● WORK TASK: In the data below, how many lines contain the string "some"? Give only the number.

(Saved data entries)
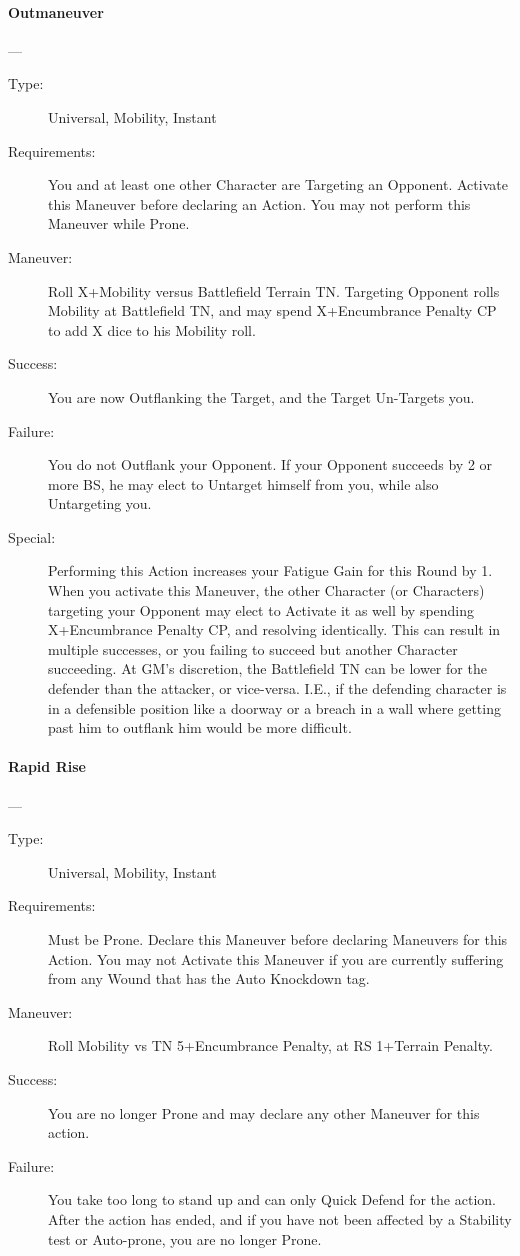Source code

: \documentclass[oneside,11pt,english]{book}
\begin{document}
\paragraph{\large\label{man:Outmaneuver}Outmaneuver}---
\vspace{-10pt}\begin{description} 
\item [Type:] Universal, Mobility, Instant 
\item [Requirements:] You and at least one other Character are Targeting an Opponent. Activate this Maneuver 
before declaring an Action. You may not perform this Maneuver while Prone. 
\item [Maneuver:] Roll X+Mobility versus Battlefield Terrain TN. Targeting Opponent rolls Mobility at 
Battlefield TN, and may spend X+Encumbrance Penalty CP to add X dice to his Mobility roll. 
\item [Success:] You are now Outflanking the Target, and the Target Un-Targets you. 
\item [Failure:] You do not Outflank your Opponent. If your Opponent succeeds by 2 or more BS, he may elect 
to Untarget himself from you, while also Untargeting you. 
\item [Special:] Performing this Action increases your Fatigue Gain for this Round by 1. 
When you activate this Maneuver, the other Character (or Characters) targeting your Opponent may elect 
to Activate it as well by spending X+Encumbrance Penalty CP, and resolving identically. This can result 
in multiple successes, or you failing to succeed but another Character succeeding. 
At GM’s discretion, the Battlefield TN can be lower for the defender than the attacker, or vice-versa. I.E., 
if the defending character is in a defensible position like a doorway or a breach in a wall where getting 
past him to outflank him would be more difficult. 
\end{description}
\paragraph{\large\label{man:Rapid Rise}Rapid Rise}---
\vspace{-10pt}\begin{description} 
\item [Type:] Universal, Mobility, Instant 
\item [Requirements:] Must be Prone. Declare this Maneuver before declaring Maneuvers for this Action. You 
may not Activate this Maneuver if you are currently suffering from any Wound that has the Auto 
Knockdown tag. 
\item [Maneuver:] Roll Mobility vs TN 5+Encumbrance Penalty, at RS 1+Terrain Penalty. 
\item [Success:] You are no longer Prone and may declare any other Maneuver for this action. 
\item [Failure:] You take too long to stand up and can only Quick Defend for the action. After the action has 
ended, and if you have not been affected by a Stability test or Auto-prone, you are no longer Prone.
\end{description}
\end{document}

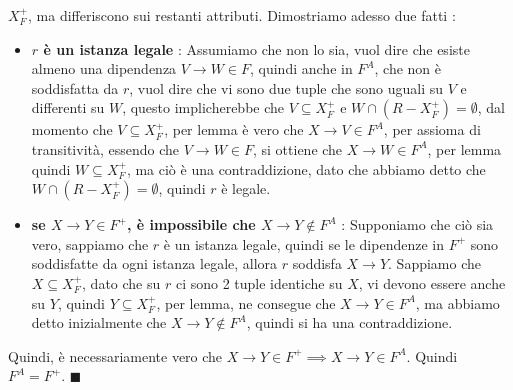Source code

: \documentclass[12pt, letterpaper]{article}
\begin{document}
\(X^+_F\), ma differiscono sui restanti attributi. Dimostriamo adesso due fatti :\begin{itemize}
    \item \textbf{\(r\) è un istanza legale} : Assumiamo che non lo sia, vuol dire che esiste almeno una dipendenza \(V\rightarrow W\in F\),
    quindi anche in \(F^A\), che non è soddisfatta da \(r\), vuol dire che vi sono due tuple che sono uguali su \(V\) e 
    differenti su \(W\), questo implicherebbe che \(V\subseteq X^+_F\) e \(W\cap (R-X^+_F)=\emptyset\), dal momento che 
    \(V\subseteq X^+_F\), per lemma è vero che \(X\rightarrow V\in F^A\), per assioma di transitività,  
    essendo che \(V\rightarrow W\in F\), si ottiene che \(X\rightarrow W\in F^A\), per lemma quindi \(W\subseteq X^+_F\), 
    ma ciò è una contraddizione, dato che abbiamo detto che  \(W\cap (R-X^+_F)=\emptyset\), quindi \(r\) è legale.
    \item \textbf{ se \(X\rightarrow Y \in F^+\), è impossibile che \(X\rightarrow Y \notin F^A\)} : Supponiamo che 
    ciò sia vero, sappiamo che \(r\) è un istanza legale, quindi se le dipendenze in \(F^+\) sono soddisfatte 
    da ogni istanza legale, allora \(r\) soddisfa \(X\rightarrow Y\). Sappiamo che \(X\subseteq X^+_F\), dato 
    che su \(r\) ci sono 2 tuple identiche su \(X\), vi devono essere anche su \(Y\), quindi \(Y\subseteq X^+_F\), 
    per lemma, ne consegue che \(X\rightarrow Y \in F^A\), ma abbiamo detto inizialmente che \(X\rightarrow Y \notin F^A\), 
    quindi si ha una contraddizione.
\end{itemize}
Quindi, è necessariamente vero che  \(X\rightarrow Y \in F^+ \implies X\rightarrow Y \in F^A\). Quindi \(F^A=F^+\). \(\blacksquare\)
\end{document}
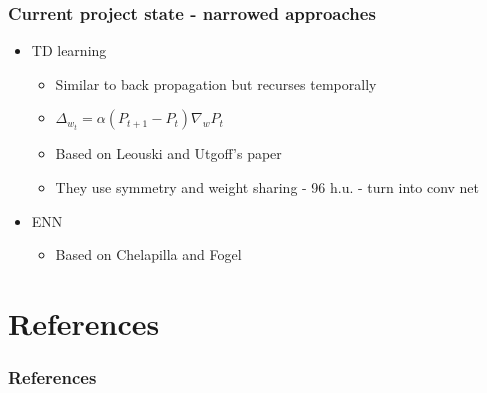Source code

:\documentclass{beamer}
\begin{document}
\begin{frame}
\frametitle{Current project state - narrowed approaches}
\begin{itemize}
\item<1->TD learning
\begin{itemize}
\item<2,3>Similar to back propagation but recurses temporally
\item<3>$\Delta_{w_t} = \alpha(P_{t+1} - P_t)\nabla_w P_t$
\item<4->Based on Leouski and Utgoff's paper\cite{Leouski96whata}
\item<5>They use symmetry and weight sharing - 96 h.u. - turn into conv net
\end{itemize}
\item<6->ENN
\begin{itemize}
\item<7>Based on Chelapilla and Fogel\cite{chellapilla1999evolution}
\end{itemize}
\end{itemize}

\end{frame}


\section{References}

\begin{frame}%
        \frametitle{References}
        
\end{frame}
\end{document}
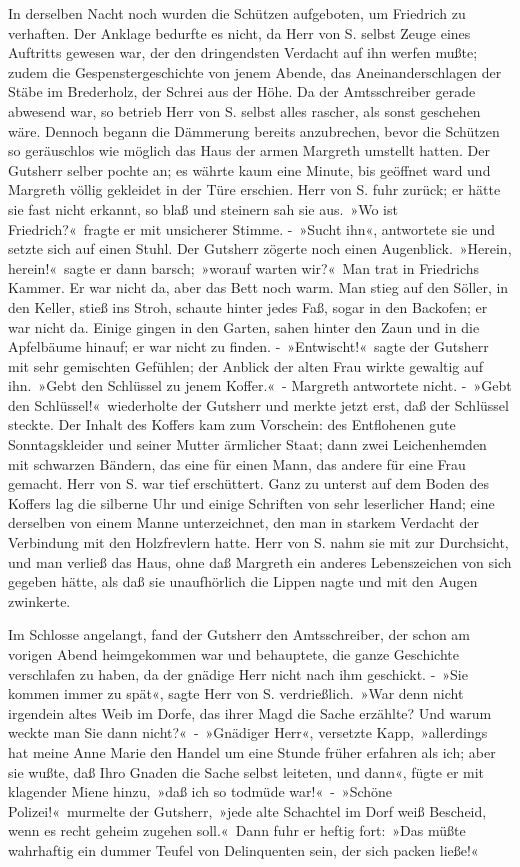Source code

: In derselben Nacht noch wurden die Schützen aufgeboten, um Friedrich zu verhaften. Der Anklage bedurfte es nicht, da Herr von S. selbst Zeuge eines Auftritts gewesen war, der den dringendsten Verdacht auf ihn werfen mußte; zudem die Gespenstergeschichte von jenem Abende, das Aneinanderschlagen der Stäbe im Brederholz, der Schrei aus der Höhe. Da der Amtsschreiber gerade abwesend war, so betrieb Herr von S. selbst alles rascher, als sonst geschehen wäre. Dennoch begann die Dämmerung bereits anzubrechen, bevor die Schützen so geräuschlos wie möglich das Haus der armen Margreth umstellt hatten. Der Gutsherr selber pochte an; es währte kaum eine Minute, bis geöffnet ward und Margreth völlig gekleidet in der Türe erschien. Herr von S. fuhr zurück; er hätte sie fast nicht erkannt, so blaß und steinern sah sie aus. »Wo ist Friedrich?« fragte er mit unsicherer Stimme. - »Sucht ihn«, antwortete sie und setzte sich auf einen Stuhl. Der Gutsherr zögerte noch einen Augenblick. »Herein, herein!« sagte er dann barsch; »worauf warten wir?« Man trat in Friedrichs Kammer. Er war nicht da, aber das Bett noch warm. Man stieg auf den Söller, in den Keller, stieß ins Stroh, schaute hinter jedes Faß, sogar in den Backofen; er war nicht da. Einige gingen in den Garten, sahen hinter den Zaun und in die Apfelbäume hinauf; er war nicht zu finden. - »Entwischt!« sagte der Gutsherr mit sehr gemischten Gefühlen; der Anblick der alten Frau wirkte gewaltig auf ihn. »Gebt den Schlüssel zu jenem Koffer.« - Margreth antwortete nicht. - »Gebt den Schlüssel!« wiederholte der Gutsherr und merkte jetzt erst, daß der Schlüssel steckte. Der Inhalt des Koffers kam zum Vorschein: des Entflohenen gute Sonntagskleider und seiner Mutter ärmlicher Staat; dann zwei Leichenhemden mit schwarzen Bändern, das eine für einen Mann, das andere für eine Frau gemacht. Herr von S. war tief erschüttert. Ganz zu unterst auf dem Boden des Koffers lag die silberne Uhr und einige Schriften von sehr leserlicher Hand; eine derselben von einem Manne unterzeichnet, den man in starkem Verdacht der Verbindung mit den Holzfrevlern hatte. Herr von S. nahm sie mit zur Durchsicht, und man verließ das Haus, ohne daß Margreth ein anderes Lebenszeichen von sich gegeben hätte, als daß sie unaufhörlich die Lippen nagte und mit den Augen zwinkerte.

Im Schlosse angelangt, fand der Gutsherr den Amtsschreiber, der schon am vorigen Abend heimgekommen war und behauptete, die ganze Geschichte verschlafen zu haben, da der gnädige Herr nicht nach ihm geschickt. - »Sie kommen immer zu spät«, sagte Herr von S. verdrießlich. »War denn nicht irgendein altes Weib im Dorfe, das ihrer Magd die Sache erzählte? Und warum weckte man Sie dann nicht?« - »Gnädiger Herr«, versetzte Kapp, »allerdings hat meine Anne Marie den Handel um eine Stunde früher erfahren als ich; aber sie wußte, daß Ihro Gnaden die Sache selbst leiteten, und dann«, fügte er mit klagender Miene hinzu, »daß ich so todmüde war!« - »Schöne Polizei!« murmelte der Gutsherr, »jede alte Schachtel im Dorf weiß Bescheid, wenn es recht geheim zugehen soll.« Dann fuhr er heftig fort: »Das müßte wahrhaftig ein dummer Teufel von Delinquenten sein, der sich packen ließe!«

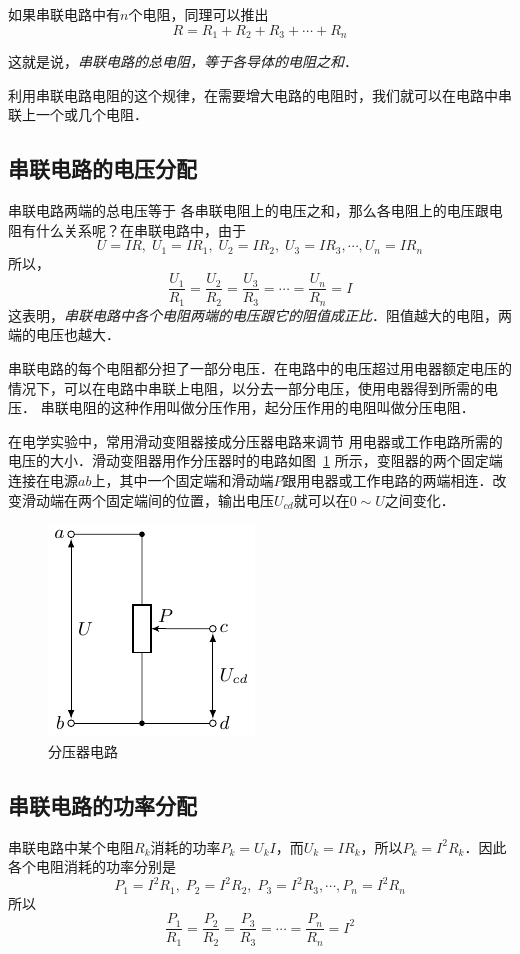 如果串联电路中有$n$个电阻，同理可以推出
\[R=R_1+R_2+R_3+\cdots+R_n\]

这就是说，\textit{串联电路的总电阻，等于各导体的电阻之和}．

利用串联电路电阻的这个规律，在需要增大电路的电阻时，我们就可以在电路中串联上一个或几个电阻．

\subsection{串联电路的电压分配}
串联电路两端的总电压等于
各串联电阻上的电压之和，那么各电阻上的电压跟电阻有什么关系呢？在串联电路中，由于
\[U=IR,\;  U_1=IR_1,\; U_2=IR_2,\; U_3=IR_3,\cdots, U_n=IR_n\]
所以，
\[\frac{U_1}{R_1}=\frac{U_2}{R_2}=\frac{U_3}{R_3}=\cdots=\frac{U_n}{R_n}=I \]
这表明，\textit{串联电路中各个电阻两端的电压跟它的阻值成正比}．阻值越大的电阻，两端的电压也越大．

串联电路的每个电阻都分担了一部分电压．在电路中的电压超过用电器额定电压的情况下，可以在电路中串联上电阻，以分去一部分电压，使用电器得到所需的电压．
串联电阻的这种作用叫做分压作用，起分压作用的电阻叫做分压电阻．

在电学实验中，常用滑动变阻器接成分压器电路来调节
用电器或工作电路所需的电压的大小．滑动变阻器用作分压器时的电路如图~\ref{fig_B_7-7} 所示，变阻器的两个固定端连接在电源$ab$上，其中一个固定端和滑动端$P$跟用电器或工作电路的两端相连．改变滑动端在两个固定端间的位置，输出电压$U_{cd}$就可以在$0 \sim U$之间变化．
\begin{figure}[htbp]
	\centering
	\includegraphics{fig/B/7-7.pdf}
	\caption{分压器电路}\label{fig_B_7-7}
\end{figure}

\subsection{串联电路的功率分配} 串联电路中某个电阻$R_k$消耗的功率$P_k=U_kI$，而$U_k=IR_k$，所以$P_k=I^2R_k$．因此各个电阻消耗的功率分别是
\[P_1=I^2R_1,\; P_2=I^2R_2,\; P_3=I^2R_3,\cdots, P_n=I^2R_n\]
所以
\[\frac{P_1}{R_1}=\frac{P_2}{R_2}=\frac{P_3}{R_3}=\cdots=\frac{P_n}{R_n}=I^2 \]

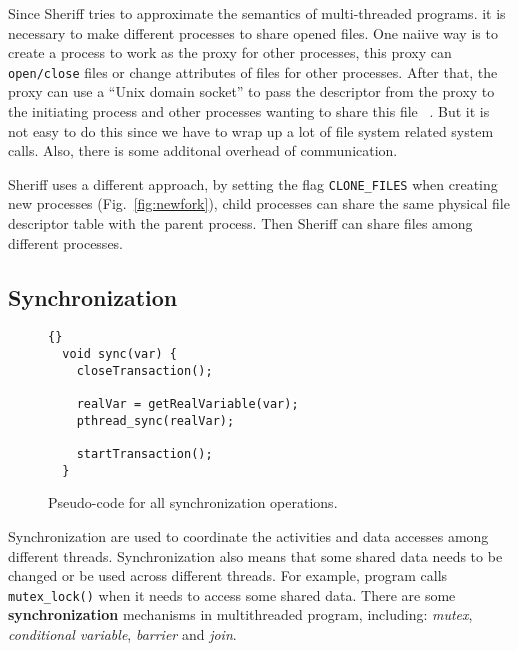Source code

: Since Sheriff tries to approximate the semantics of multi-threaded programs.
it is necessary to make different processes to share opened files.
One naiive way is to create a process to work as the proxy for other processes, this proxy can \texttt{open/close} files 
or change attributes of files for other processes. 
After that, the proxy can use a ``Unix domain socket'' to pass the descriptor from the proxy to the initiating process 
and other processes wanting to share this file ~\cite{passfd}. 
But it is not easy to do this since we have to wrap up a lot of file system related system calls. 
Also, there is some additonal overhead of communication.

Sheriff uses a different approach, by setting the flag \texttt{CLONE\_FILES} 
when creating new processes (Fig.~\ref{fig:newfork}), 
child processes can share the same physical file descriptor table with the parent process. 
Then Sheriff can share files among different processes.
\begin{comment}
It is noted that using \texttt{clone()} to create new process will affect the getpid() system call.
Although current thread model is the 1-to-1 model in pthreads library (not n-to-1 model any more), 
glibc's wrapper will always return the process ID of the parent process via the glibc wrapper function. 
Sheriff avoid this predicament by intercept getpid() calls then just give the stored pid for different threads.
\end{comment}

\subsection{Synchronization}
\label{simulation:syn}

\begin{figure}[!t]
\small
\begin{lstlisting}[frame=trbl]{}
  void sync(var) {
    closeTransaction();

	realVar = getRealVariable(var);
	pthread_sync(realVar);
	
    startTransaction();
  }
\end{lstlisting}
\caption{Pseudo-code for all synchronization operations.\label{fig:synccode}}
\end{figure}
Synchronization are used to coordinate the activities and data accesses among different threads. 
Synchronization also means that some shared data needs to be changed or be used across different threads. 
For example, program calls \texttt{mutex\_lock()} when it needs to access some shared data. 
There are some \textbf{synchronization} mechanisms in multithreaded program, 
including: \textit{mutex}, \textit{conditional variable}, \textit{barrier} and \textit{join}.

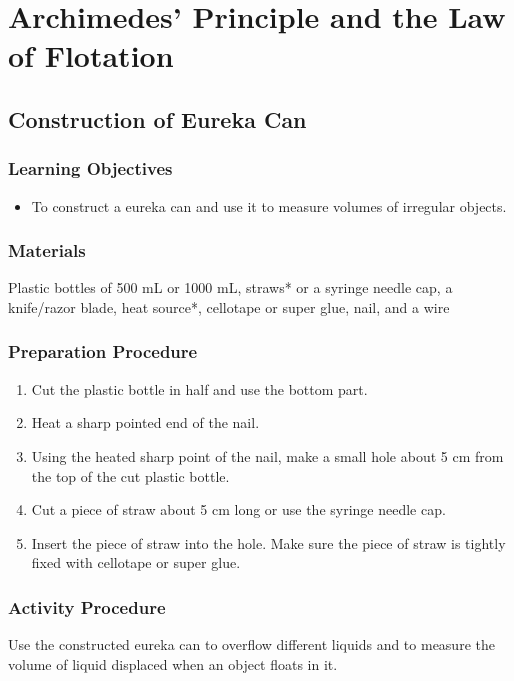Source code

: \section{Archimedes' Principle and the Law of Flotation}




\subsection{Construction of Eureka Can}

\subsubsection*{Learning Objectives}
\begin{itemize}
\item{To construct a eureka can and use it to measure volumes of irregular objects.} 
\end{itemize}

\subsubsection*{Materials}
Plastic bottles of 500 mL or 1000 mL, straws* or a syringe needle cap, a knife/razor blade, heat source*, cellotape or super glue, nail, and a wire

\subsubsection*{Preparation Procedure}
\begin{enumerate}
\item{Cut the plastic bottle in half and use the bottom part.} 
\item{Heat a sharp pointed end of the nail.} 
\item{Using the heated sharp point of the nail, make a small hole about 5 cm from the top of the cut plastic bottle.} 
\item{Cut a piece of straw about 5 cm long or use the syringe needle cap.} 
\item{Insert the piece of straw into the hole. Make sure the piece of straw is tightly fixed with cellotape or super glue.} 
\end{enumerate}

\subsubsection*{Activity Procedure}
Use the constructed eureka can to overflow different liquids and to measure the volume of liquid displaced when an object floats in it.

● SOLUTION TO THIS EXERCISE: 4